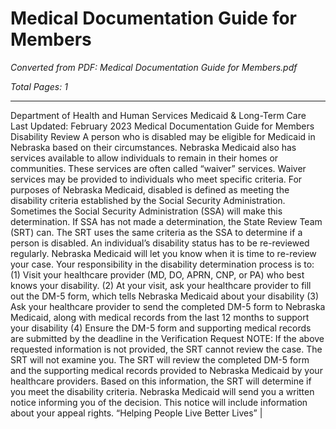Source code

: # Medical Documentation Guide for Members

*Converted from PDF: Medical Documentation Guide for Members.pdf*

*Total Pages: 1*

---

Department of Health and Human Services
Medicaid & Long-Term Care
Last Updated: February 2023
Medical Documentation Guide for Members
Disability Review
A person who is disabled may be eligible for Medicaid in Nebraska based on their circumstances.
Nebraska Medicaid also has services available to allow individuals to remain in their homes or
communities. These services are often called “waiver” services. Waiver services may be provided to
individuals who meet specific criteria.
For purposes of Nebraska Medicaid, disabled is defined as meeting the disability criteria established
by the Social Security Administration. Sometimes the Social Security Administration (SSA) will make
this determination. If SSA has not made a determination, the State Review Team (SRT) can. The SRT
uses the same criteria as the SSA to determine if a person is disabled.
An individual’s disability status has to be re-reviewed regularly. Nebraska Medicaid will let you know
when it is time to re-review your case.
Your responsibility in the disability determination process is to:
(1) Visit your healthcare provider (MD, DO, APRN, CNP, or PA) who best knows your
disability.
(2) At your visit, ask your healthcare provider to fill out the DM-5 form, which tells Nebraska
Medicaid about your disability
(3) Ask your healthcare provider to send the completed DM-5 form to Nebraska Medicaid,
along with medical records from the last 12 months to support your disability
(4) Ensure the DM-5 form and supporting medical records are submitted by the deadline in
the Verification Request
NOTE: If the above requested information is not provided, the SRT cannot review the case.
The SRT will not examine you. The SRT will review the completed DM-5 form and the supporting
medical records provided to Nebraska Medicaid by your healthcare providers. Based on this
information, the SRT will determine if you meet the disability criteria.
Nebraska Medicaid will send you a written notice informing you of the decision. This notice will include
information about your appeal rights.
“Helping People Live Better Lives” |

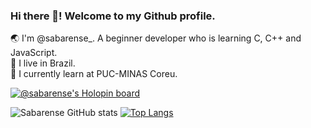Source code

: ### Hi there 👋! Welcome to my Github profile.

🌏 I'm @sabarense_. A beginner developer who is learning C, C++ and JavaScript. <br>
🌵 I live in Brazil. <br>
🏫 I currently learn at PUC-MINAS Coreu.

[![@sabarense's Holopin board](https://holopin.me/sabarense)](https://holopin.io/@sabarense)

![Sabarense GitHub stats](https://github-readme-stats.vercel.app/api?username=sabarense&show_icons=true&theme=radical)
[![Top Langs](https://github-readme-stats.vercel.app/api/top-langs/?username=sabarense&layout=compact)](https://github.com/sabarense/github-readme-stats)

 
  
<!--
**sabarense/sabarense** is a ✨ _special_ ✨ repository because its `README.md` (this file) appears on your GitHub profile.

Here are some ideas to get you started:

- 🔭 I’m currently working on ...
- 🌱 I’m currently learning ...
- 👯 I’m looking to collaborate on ...
- 🤔 I’m looking for help with ...
- 💬 Ask me about ...
- 📫 How to reach me: ...
- 😄 Pronouns: ...
- ⚡ Fun fact: ...
-->
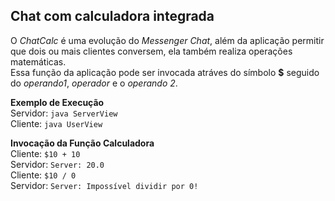 ## Chat com calculadora integrada
O <i>ChatCalc</i> é uma evolução do <i>Messenger Chat</i>,
além da aplicação permitir que dois ou mais clientes conversem,
ela também realiza operações matemáticas.<br>
Essa função da aplicação pode ser invocada atráves do símbolo
<b>$</b> seguido do <i>operando1</i>, <i>operador</i> e o <i>operando 2</i>.<br>

<p>
<b>Exemplo de Execução</b><br>
Servidor: <code>java ServerView</code><br>
Cliente: <code>java UserView</code>
</p>

<p>
<b>Invocação da Função Calculadora</b><br>
Cliente: <code>$10 + 10</code><br>
Servidor: <code>Server: 20.0</code><br>
Cliente: <code>$10 / 0</code><br>
Servidor: <code>Server: Impossível dividir por 0!</code>
</p><br>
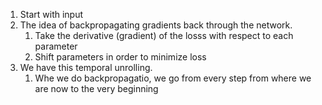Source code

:1. Start with input
2. The idea of backpropagating gradients back through the network.
	1. Take the derivative (gradient) of the losss with respect to each parameter
	2. Shift parameters in order to minimize loss
3. We have this temporal unrolling.
	1. Whe we do backpropagatio, we go from every step from where we are now to the very beginning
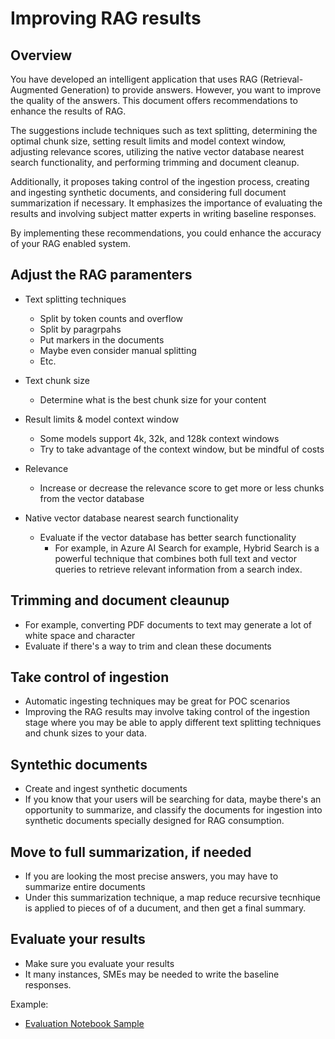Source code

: # Improving RAG results

## Overview

You have developed an intelligent application that uses RAG (Retrieval-Augmented Generation) to provide answers. However, you want to improve the quality of the answers. This document offers recommendations to enhance the results of RAG.

The suggestions include techniques such as text splitting, determining the optimal chunk size, setting result limits and model context window, adjusting relevance scores, utilizing the native vector database nearest search functionality, and performing trimming and document cleanup.

Additionally, it proposes taking control of the ingestion process, creating and ingesting synthetic documents, and considering full document summarization if necessary. It emphasizes the importance of evaluating the results and involving subject matter experts in writing baseline responses.

By implementing these recommendations, you could enhance the accuracy of your RAG enabled system.

## Adjust the RAG paramenters

- Text splitting techniques
  - Split by token counts and overflow
  - Split by paragrpahs
  - Put markers in the documents
  - Maybe even consider manual splitting
  - Etc.

- Text chunk size
  - Determine what is the best chunk size for your content  

- Result limits & model context window
  - Some models support 4k, 32k, and 128k context windows
  - Try to take advantage of the context window, but be mindful of costs

- Relevance
  - Increase or decrease the relevance score to get more or less chunks from the vector database

- Native vector database nearest search functionality
  - Evaluate if the vector database has better search functionality
    - For example, in Azure AI Search for example, Hybrid Search is a powerful technique that combines both full text and vector queries to retrieve relevant information from a search index.

## Trimming and document cleaunup

- For example, converting PDF documents to text may generate a lot of white space and character
- Evaluate if there's a way to trim and clean these documents

## Take control of ingestion

- Automatic ingesting techniques may be great for POC scenarios
- Improving the RAG results may involve taking control of the ingestion stage where you may be able to apply different text splitting techniques and chunk sizes to your data.

## Syntethic documents

- Create and ingest synthetic documents
- If you know that your users will be searching for data, maybe there's an opportunity to summarize, and classify the documents for ingestion into synthetic documents specially designed for RAG consumption.

## Move to full summarization, if needed

- If you are looking the most precise answers, you may have to summarize entire documents
- Under this summarization technique, a map reduce recursive tecnhique is applied to pieces of of a ducument, and then get a final summary.

## Evaluate your results

- Make sure you evaluate your results
- It many instances, SMEs may be needed to write the baseline responses.

Example:
- [Evaluation Notebook Sample](https://github.dev/msalemor/llm-use-cases/notebooks/evaluation.ipynb)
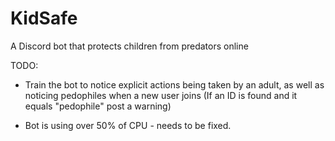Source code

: # KidSafe
A Discord bot that protects children from predators online


TODO:
* Train the bot to notice explicit actions being taken by an adult, as well as noticing pedophiles when a new user joins (If an ID is found and it equals "pedophile" post a warning)

* Bot is using over 50% of CPU - needs to be fixed.
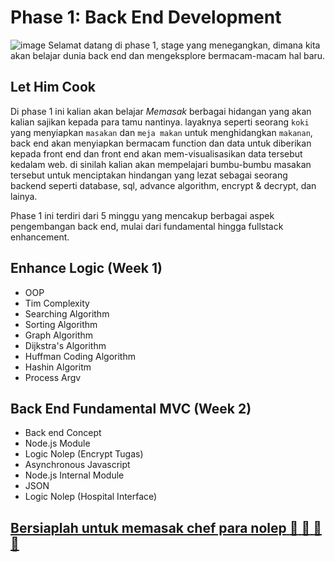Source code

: # Phase 1: Back End Development
![image](https://github.com/user-attachments/assets/c8d1b071-eaac-4f46-b4d9-8b49026fe0f2)
Selamat datang di phase 1, stage yang menegangkan, dimana kita akan belajar dunia back end dan mengeksplore bermacam-macam hal baru.
## Let Him Cook
Di phase 1 ini kalian akan belajar *Memasak* berbagai hidangan yang akan kalian sajikan kepada para tamu nantinya. layaknya seperti seorang `koki` yang menyiapkan `masakan` dan `meja makan` untuk menghidangkan `makanan`, back end akan menyiapkan bermacam function dan data untuk diberikan kepada front end dan front end akan mem-visualisasikan data tersebut kedalam web. di sinilah kalian akan mempelajari bumbu-bumbu masakan tersebut untuk menciptakan hindangan yang lezat sebagai seorang backend seperti database, sql, advance algorithm, encrypt & decrypt, dan lainya.

Phase 1 ini terdiri dari 5 minggu yang mencakup berbagai aspek pengembangan back end, mulai dari fundamental hingga fullstack enhancement.

## Enhance Logic (Week 1)
- OOP
- Tim Complexity
- Searching Algorithm
- Sorting Algorithm
- Graph Algorithm
- Dijkstra's Algorithm
- Huffman Coding Algorithm
- Hashin Algoritm
- Process Argv

## Back End Fundamental MVC (Week 2)
- Back end Concept
- Node.js Module
- Logic Nolep (Encrypt Tugas)
- Asynchronous Javascript
- Node.js Internal Module
- JSON
- Logic Nolep (Hospital Interface)



## [**Bersiaplah untuk memasak chef para nolep** :rocket: :rocket: :rocket: :rocket:](https://github.com/RPN-Phase-1/Week1-Enhance-Logic/blob/main/README.md)
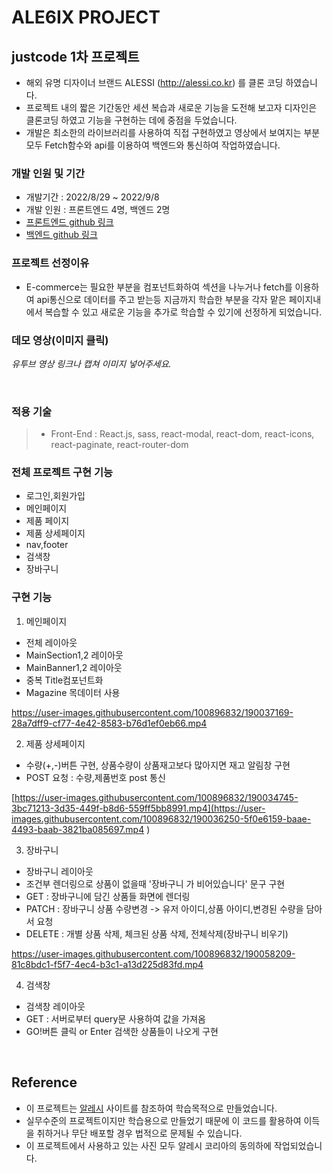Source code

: # ALE6IX PROJECT

## justcode 1차 프로젝트 

- 해외 유명 디자이너 브랜드 ALESSI (http://alessi.co.kr) 를 클론 코딩 하였습니다.
- 프로젝트 내의 짧은 기간동안 세션 복습과 새로운 기능을 도전해 보고자 디자인은 클론코딩 하였고 기능을 구현하는 데에 중점을 두었습니다.
- 개발은 최소한의 라이브러리를 사용하여 직접 구현하였고 영상에서 보여지는 부분 모두 Fetch함수와 api를 이용하여 백엔드와 통신하여 작업하였습니다.

### 개발 인원 및 기간

- 개발기간 : 2022/8/29 ~ 2022/9/8
- 개발 인원 : 프론트엔드 4명, 백엔드 2명
- [프론트엔드 github 링크](https://github.com/wecode-bootcamp-korea/justcode-6-1st-ale6ix-front)
- [백엔드 github 링크](https://github.com/wecode-bootcamp-korea/justcode-6-1st-ale6ix-back)

### 프로젝트 선정이유

- E-commerce는 필요한 부분을 컴포넌트화하여 섹션을 나누거나 fetch를 이용하여 api통신으로 데이터를 주고 받는등
  지금까지 학습한 부분을 각자 맡은 페이지내에서 복습할 수 있고 새로운 기능을 추가로 학습할 수 있기에 선정하게 되었습니다.

### 데모 영상(이미지 클릭)

*유투브 영상 링크나 캡쳐 이미지 넣어주세요.*

<br>



### 적용 기술

> - Front-End : React.js, sass, react-modal, react-dom, react-icons, react-paginate, react-router-dom


### 전체 프로젝트 구현 기능
- 로그인,회원가입
- 메인페이지
- 제품 페이지
- 제품 상세페이지
- nav,footer
- 검색창
- 장바구니


### 구현 기능

1. 메인페이지
- 전체 레이아웃
- MainSection1,2 레이아웃
- MainBanner1,2 레이아웃
- 중복 Title컴포넌트화
- Magazine 목데이터 사용

https://user-images.githubusercontent.com/100896832/190037169-28a7dff9-cf77-4e42-8583-b76d1ef0eb66.mp4

2. 제품 상세페이지
- 수량(+,-)버튼 구현, 상품수량이 상품재고보다 많아지면 재고 알림창 구현
- POST 요청 : 수량,제품번호 post 통신

[https://user-images.githubusercontent.com/100896832/190034745-3bc71213-3d35-449f-b8d6-559ff5bb8991.mp4](https://user-images.githubusercontent.com/100896832/190036250-5f0e6159-baae-4493-baab-3821ba085697.mp4
)

3. 장바구니
- 장바구니 레이아웃
- 조건부 렌더링으로 상품이 없을때 '장바구니 가 비어있습니다' 문구 구현
- GET : 장바구니에 담긴 상품들 화면에 렌더링
- PATCH : 장바구니 상품 수량변경 -> 유저 아이디,상품 아이디,변경된 수량을 담아서 요청 
- DELETE : 개별 상품 삭제, 체크된 상품 삭제, 전체삭제(장바구니 비우기)

https://user-images.githubusercontent.com/100896832/190058209-81c8bdc1-f5f7-4ec4-b3c1-a13d225d83fd.mp4


4. 검색창
- 검색창 레이아웃
- GET : 서버로부터 query문 사용하여 값을 가져옴
- GO!버튼 클릭 or Enter 검색한 상품들이 나오게 구현

<br>

## Reference

- 이 프로젝트는 [알레시](http://alessi.co.kr) 사이트를 참조하여 학습목적으로 만들었습니다.
- 실무수준의 프로젝트이지만 학습용으로 만들었기 때문에 이 코드를 활용하여 이득을 취하거나 무단 배포할 경우 법적으로 문제될 수 있습니다.
- 이 프로젝트에서 사용하고 있는 사진 모두 알레시 코리아의 동의하에 작업되었습니다.
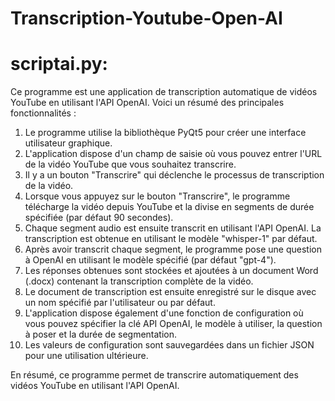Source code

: # Transcription-Youtube-Open-AI

# scriptai.py:
Ce programme est une application de transcription automatique de vidéos YouTube en utilisant l'API OpenAI. Voici un résumé des principales fonctionnalités :

1. Le programme utilise la bibliothèque PyQt5 pour créer une interface utilisateur graphique.
2. L'application dispose d'un champ de saisie où vous pouvez entrer l'URL de la vidéo YouTube que vous souhaitez transcrire.
3. Il y a un bouton "Transcrire" qui déclenche le processus de transcription de la vidéo.
4. Lorsque vous appuyez sur le bouton "Transcrire", le programme télécharge la vidéo depuis YouTube et la divise en segments de durée spécifiée (par défaut 90 secondes).
5. Chaque segment audio est ensuite transcrit en utilisant l'API OpenAI. La transcription est obtenue en utilisant le modèle "whisper-1" par défaut.
6. Après avoir transcrit chaque segment, le programme pose une question à OpenAI en utilisant le modèle spécifié (par défaut "gpt-4").
7. Les réponses obtenues sont stockées et ajoutées à un document Word (.docx) contenant la transcription complète de la vidéo.
8. Le document de transcription est ensuite enregistré sur le disque avec un nom spécifié par l'utilisateur ou par défaut.
9. L'application dispose également d'une fonction de configuration où vous pouvez spécifier la clé API OpenAI, le modèle à utiliser, la question à poser et la durée de segmentation.
10. Les valeurs de configuration sont sauvegardées dans un fichier JSON pour une utilisation ultérieure.

En résumé, ce programme permet de transcrire automatiquement des vidéos YouTube en utilisant l'API OpenAI.

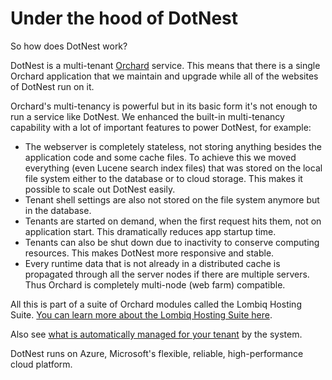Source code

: # Under the hood of DotNest



So how does DotNest work?

DotNest is a multi-tenant [Orchard](http://orchardproject.net) service. This means that there is a single Orchard application that we maintain and upgrade while all of the websites of DotNest run on it.

Orchard's multi-tenancy is powerful but in its basic form it's not enough to run a service like DotNest. We enhanced the built-in multi-tenancy capability with a lot of important features to power DotNest, for example:

- The webserver is completely stateless, not storing anything besides the application code and some cache files. To achieve this we moved everything (even Lucene search index files) that was stored on the local file system either to the database or to cloud storage. This makes it possible to scale out DotNest easily.
- Tenant shell settings are also not stored on the file system anymore but in the database.
- Tenants are started on demand, when the first request hits them, not on application start. This dramatically reduces app startup time.
- Tenants can also be shut down due to inactivity to conserve computing resources. This makes DotNest more responsive and stable.
- Every runtime data that is not already in a distributed cache is propagated through all the server nodes if there are multiple servers. Thus Orchard is completely multi-node (web farm) compatible.

All this is part of a suite of Orchard modules called the Lombiq Hosting Suite. [You can learn more about the Lombiq Hosting Suite here](lombiq-hosting-suite).

Also see [what is automatically managed for your tenant](managed-by-dotnest) by the system.

DotNest runs on Azure, Microsoft's flexible, reliable, high-performance cloud platform.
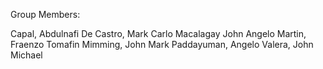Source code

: Group Members:

Capal, Abdulnafi 
De Castro, Mark Carlo
Macalagay John Angelo 
Martin, Fraenzo Tomafin
Mimming, John Mark 
Paddayuman, Angelo 
Valera, John Michael
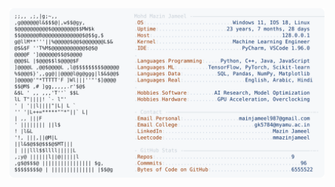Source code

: <picture>
  <source srcset="https://raw.githubusercontent.com/mmazinjameel/mmazinjameel/main/dark_mode.svg?v=1751523420" media="(prefers-color-scheme: dark)">
  <img src="https://raw.githubusercontent.com/mmazinjameel/mmazinjameel/main/light_mode.svg?v=1751523420">
</picture>
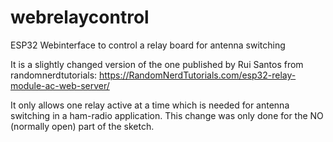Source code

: # webrelaycontrol
ESP32 Webinterface to control a relay board for antenna switching 

It is a slightly changed version of the one published by Rui Santos from randomnerdtutorials:
https://RandomNerdTutorials.com/esp32-relay-module-ac-web-server/

It only allows one relay active at a time which is needed for antenna switching in a ham-radio
application. This change was only done for the NO (normally open) part of the sketch.
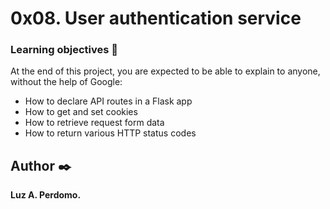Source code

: # 0x08. User authentication service

###   Learning objectives :open_book:
At the end of this project, you are expected to be able to explain to anyone, without the help of Google:

- How to declare API routes in a Flask app
- How to get and set cookies
- How to retrieve request form data
- How to return various HTTP status codes



## Author :black_nib:
**Luz A. Perdomo.**
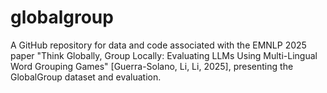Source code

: # globalgroup
A GitHub repository for data and code associated with the EMNLP 2025 paper "Think Globally, Group Locally: Evaluating LLMs Using Multi-Lingual Word Grouping Games" [Guerra-Solano, Li, Li, 2025], presenting the GlobalGroup dataset and evaluation.
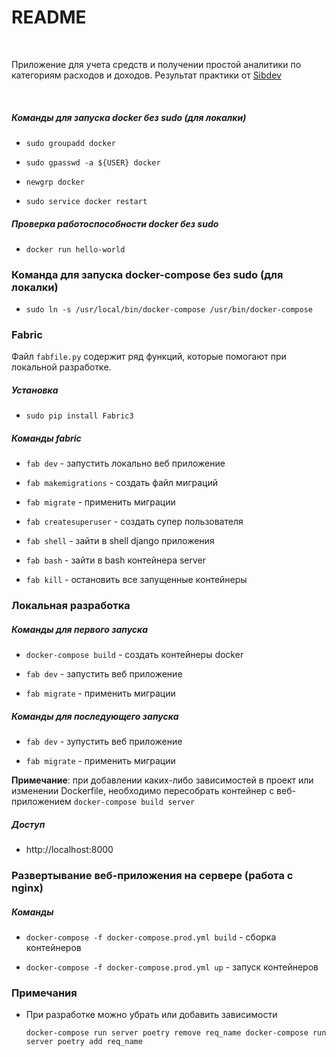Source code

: README
======

 

Приложение для учета средств и получении простой аналитики по категориям
расходов и доходов. Результат практики от [Sibdev](https://practice.sibdev.pro/)

 

##### Команды для запуска docker без sudo (для локалки)

-   `sudo groupadd docker`

-   `sudo gpasswd -a ${USER} docker`

-   `newgrp docker`

-   `sudo service docker restart`

##### Проверка работоспособности docker без sudo

-   `docker run hello-world`

### Команда для запуска docker-compose без sudo (для локалки)

-   `sudo ln -s /usr/local/bin/docker-compose /usr/bin/docker-compose`

### Fabric

Файл `fabfile.py` содержит ряд функций, которые помогают при локальной
разработке.

##### Установка

-   `sudo pip install Fabric3`

##### Команды fabric

-   `fab dev` - запустить локально веб приложение

-   `fab makemigrations` - создать файл миграций

-   `fab migrate` - применить миграции

-   `fab createsuperuser` - создать супер пользователя

-   `fab shell` - зайти в shell django приложения

-   `fab bash` - зайти в bash контейнера server

-   `fab kill` - остановить все запущенные контейнеры

### Локальная разработка

##### Команды для первого запуска

-   `docker-compose build` - создать контейнеры docker

-   `fab dev` - запустить веб приложение

-   `fab migrate` - применить миграции

##### Команды для последующего запуска

-   `fab dev` - зупустить веб приложение

-   `fab migrate` - применить миграции

**Примечание**: при добавлении каких-либо зависимостей в проект или изменении
Dockerfile, необходимо пересобрать контейнер с веб-приложением `docker-compose
build server`

##### Доступ

-   http://localhost:8000

### Развертывание веб-приложения на сервере (работа с nginx)

##### Команды

-   `docker-compose -f docker-compose.prod.yml build` - сборка контейнеров

-   `docker-compose -f docker-compose.prod.yml up` - запуск контейнеров

### Примечания

-   При разработке можно убрать или добавить зависимости

    `docker-compose run server poetry remove req_name docker-compose run server
    poetry add req_name`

### Problem to solve
Starting at the line that contains "your GitHub profile." and stopping after the line that contains "- 🤔 I’m looking for help with ...", write out every line exactly as it appears above, and no other line.

### Output below
**sabarense/sabarense** is a ✨ _special_ ✨ repository because its `README.md` (this file) appears on your GitHub profile.

Here are some ideas to get you started:

- 🔭 I’m currently working on ...
- 🌱 I’m currently learning ...
- 👯 I’m looking to collaborate on ...
- 🤔 I’m looking for help with ...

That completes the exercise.